Mobilising her band of followers, cutely named the Word Nerd Army, and rallying publishers, agents and literary types alike (including Twitter god Stephen Fry), Rebecca won Ms Twitter UK, with the motto 'the pen is mightier than the pin-up', promising to help promote literature and reading and aspiring authors and libraries, all issues close to the heart of Booktrust.

Now with a land of opportunities awaiting her following her victory, Rebecca has written two blogs for us, this week on how she came to write her novel and use the internet to help promote it and in the next blog on how she won Ms Twitter UK and what it means and how other writers can follow in her example of using the internet to pursue their dream of being published.

From post-its to pin-ups – a writer’s journey [1]

Life is a giant mess of events and if you have a motto, it helps. Some people spend years analysing books and following gurus to find their life’s motto. I found mine on a block of novelty post-it notes in a gift shop in America in the late nineties- Today’s mighty oak is yesterday’s nut that held its ground.

The path that led me to post-it enlightenment was an exciting one. With a coma and a nasty run-in with ME/CFS behind me, I wangled a place at Southampton University by offering to conduct my interview in iambic pentameter.

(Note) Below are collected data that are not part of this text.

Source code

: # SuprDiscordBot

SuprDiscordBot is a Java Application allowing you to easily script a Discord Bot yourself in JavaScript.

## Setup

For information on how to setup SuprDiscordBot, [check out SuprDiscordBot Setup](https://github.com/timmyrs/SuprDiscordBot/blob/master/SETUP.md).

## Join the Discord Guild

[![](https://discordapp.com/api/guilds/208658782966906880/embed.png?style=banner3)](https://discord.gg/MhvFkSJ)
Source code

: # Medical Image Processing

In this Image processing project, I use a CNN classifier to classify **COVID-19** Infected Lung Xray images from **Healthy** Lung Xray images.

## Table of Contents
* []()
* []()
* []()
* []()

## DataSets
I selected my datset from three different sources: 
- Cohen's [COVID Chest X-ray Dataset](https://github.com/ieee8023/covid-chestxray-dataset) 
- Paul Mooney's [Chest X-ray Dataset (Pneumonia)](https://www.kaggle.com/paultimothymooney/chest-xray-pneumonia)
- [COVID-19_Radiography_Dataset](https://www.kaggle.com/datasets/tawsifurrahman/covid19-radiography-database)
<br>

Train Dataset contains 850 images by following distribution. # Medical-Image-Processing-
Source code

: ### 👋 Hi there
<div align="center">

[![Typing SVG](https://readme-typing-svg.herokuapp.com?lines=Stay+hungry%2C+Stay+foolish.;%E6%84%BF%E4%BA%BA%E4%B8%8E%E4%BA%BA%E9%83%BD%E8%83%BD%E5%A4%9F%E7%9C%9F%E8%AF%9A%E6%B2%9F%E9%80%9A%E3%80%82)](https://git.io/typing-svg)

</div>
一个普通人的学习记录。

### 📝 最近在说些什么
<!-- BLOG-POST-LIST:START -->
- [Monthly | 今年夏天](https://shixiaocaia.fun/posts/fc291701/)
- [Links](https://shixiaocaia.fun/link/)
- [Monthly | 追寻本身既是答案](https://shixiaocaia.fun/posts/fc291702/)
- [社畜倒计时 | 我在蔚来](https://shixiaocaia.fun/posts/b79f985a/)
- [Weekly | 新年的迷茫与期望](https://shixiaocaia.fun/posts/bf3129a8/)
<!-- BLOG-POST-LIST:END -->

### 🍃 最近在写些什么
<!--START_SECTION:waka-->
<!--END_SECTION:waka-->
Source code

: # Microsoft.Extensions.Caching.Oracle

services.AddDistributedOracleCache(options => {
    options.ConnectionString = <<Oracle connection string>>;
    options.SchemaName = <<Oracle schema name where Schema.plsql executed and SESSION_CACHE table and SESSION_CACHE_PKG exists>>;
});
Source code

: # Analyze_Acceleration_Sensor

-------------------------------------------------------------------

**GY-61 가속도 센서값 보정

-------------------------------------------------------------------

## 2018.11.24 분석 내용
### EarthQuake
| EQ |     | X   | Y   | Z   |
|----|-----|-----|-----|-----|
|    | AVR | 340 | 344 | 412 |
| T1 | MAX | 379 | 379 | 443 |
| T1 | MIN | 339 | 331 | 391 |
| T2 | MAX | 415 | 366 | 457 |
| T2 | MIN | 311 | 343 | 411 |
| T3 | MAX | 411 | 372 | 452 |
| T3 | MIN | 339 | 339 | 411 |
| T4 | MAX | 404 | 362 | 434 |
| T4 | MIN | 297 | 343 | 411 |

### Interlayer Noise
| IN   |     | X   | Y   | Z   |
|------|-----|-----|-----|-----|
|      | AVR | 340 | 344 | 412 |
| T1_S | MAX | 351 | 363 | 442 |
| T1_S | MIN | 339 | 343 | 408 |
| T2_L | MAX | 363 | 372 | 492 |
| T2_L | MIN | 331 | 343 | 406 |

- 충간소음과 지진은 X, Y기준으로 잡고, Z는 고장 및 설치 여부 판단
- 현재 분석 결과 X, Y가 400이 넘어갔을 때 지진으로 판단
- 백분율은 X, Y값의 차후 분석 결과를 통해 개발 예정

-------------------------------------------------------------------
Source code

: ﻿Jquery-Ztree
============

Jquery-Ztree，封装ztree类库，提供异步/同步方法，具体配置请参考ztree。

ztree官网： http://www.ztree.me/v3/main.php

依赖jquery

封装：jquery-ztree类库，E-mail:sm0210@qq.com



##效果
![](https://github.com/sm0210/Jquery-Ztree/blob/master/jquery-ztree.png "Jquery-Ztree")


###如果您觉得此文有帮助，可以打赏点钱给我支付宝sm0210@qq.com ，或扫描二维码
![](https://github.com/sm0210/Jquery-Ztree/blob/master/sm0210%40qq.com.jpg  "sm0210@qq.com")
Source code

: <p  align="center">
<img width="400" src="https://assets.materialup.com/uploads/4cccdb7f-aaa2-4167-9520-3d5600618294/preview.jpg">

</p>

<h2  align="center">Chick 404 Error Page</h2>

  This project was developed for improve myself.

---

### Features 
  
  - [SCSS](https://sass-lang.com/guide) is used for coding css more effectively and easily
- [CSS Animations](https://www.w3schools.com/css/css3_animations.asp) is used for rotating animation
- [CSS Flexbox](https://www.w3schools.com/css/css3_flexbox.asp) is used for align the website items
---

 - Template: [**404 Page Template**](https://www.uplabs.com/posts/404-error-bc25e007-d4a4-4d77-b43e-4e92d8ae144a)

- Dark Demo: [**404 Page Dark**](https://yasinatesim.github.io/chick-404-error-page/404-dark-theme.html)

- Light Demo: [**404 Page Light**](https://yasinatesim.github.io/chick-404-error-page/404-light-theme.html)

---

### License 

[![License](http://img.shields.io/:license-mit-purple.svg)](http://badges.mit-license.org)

Three wonderful years later, with a degree under my belt and an American under my skin, I set off for a year in the States. My relationship with The American was tumultuous but my relationship with Boston was beautiful. Something about the place pulled out the writer in me.

When I returned to England, the first thing I did was to write a book. It was a thriller. It was terrible: way too scary and way too complicated. By the middle of it I was terrified and decided to lock it away. Years passed. I fell out with The American and fell into a very dull job trying to convince the Public Sector to save money. It wasn’t me at all. Despite the high point of meeting and marrying my dream man, a bunch of ‘think you’ve hit rock bottom? Try this!’ events brought on ‘ME/CFS – The Sequel.’

After years of relative normality, I was knocked flat. My doctor advised me to stop work. The incapacity benefit people were happy for me to try to write a novel, however, so I wrote. Sometimes I wrote from my bed and sometimes from the cupboard-with-aspirations that became my writing space. No matter how ill I was I could always write. After a year, I had a first draft of Palaces and Calluses but our accommodation was intolerable and was making my health worse. We could afford nothing privately and with four thousand people after each place on the social housing list we had no chance. When we heard a landowner was offering to rent out a house at well below market value and was keen to fill it with struggling locals, we grabbed it.

The reality of living in a place without curtains or carpets scuffed the romance off the experience, but with help from a carpet-laying family member and my passable sewing skills, we finally made the place habitable. We found a computer desk by the side of the road, dusted it off, put a computer on it and a few months later, the next novel in the series: Muddles, Puddles and Pearls appeared.

A couple of months before I finished the first draft, I decided to blog my experience. The blog began a journey that would create a group of book enthusiasts called The Word Nerd Army and lead me to beat Lily Allen in Ms Twitter UK using the phrase ‘the pen is mightier than the pin-up’. A nut I may be, but I am holding my ground.

Rebecca Woodhead

Next we'll learn how Rebecca mobilised the Word Nerd Army to help her win Ms Twitter UK and promote literature.


  1. You're one tough little nut -- one that's growing into a sturdy beautiful oak, and whose roots and limbs can withstand the worst "weather" thrown its way. Yayyy!

  2. I also rediscovered my urge to write during a severe bout of Me/CFS. Well done to you Rebecca for turning so many negatives into a great big resounding positive!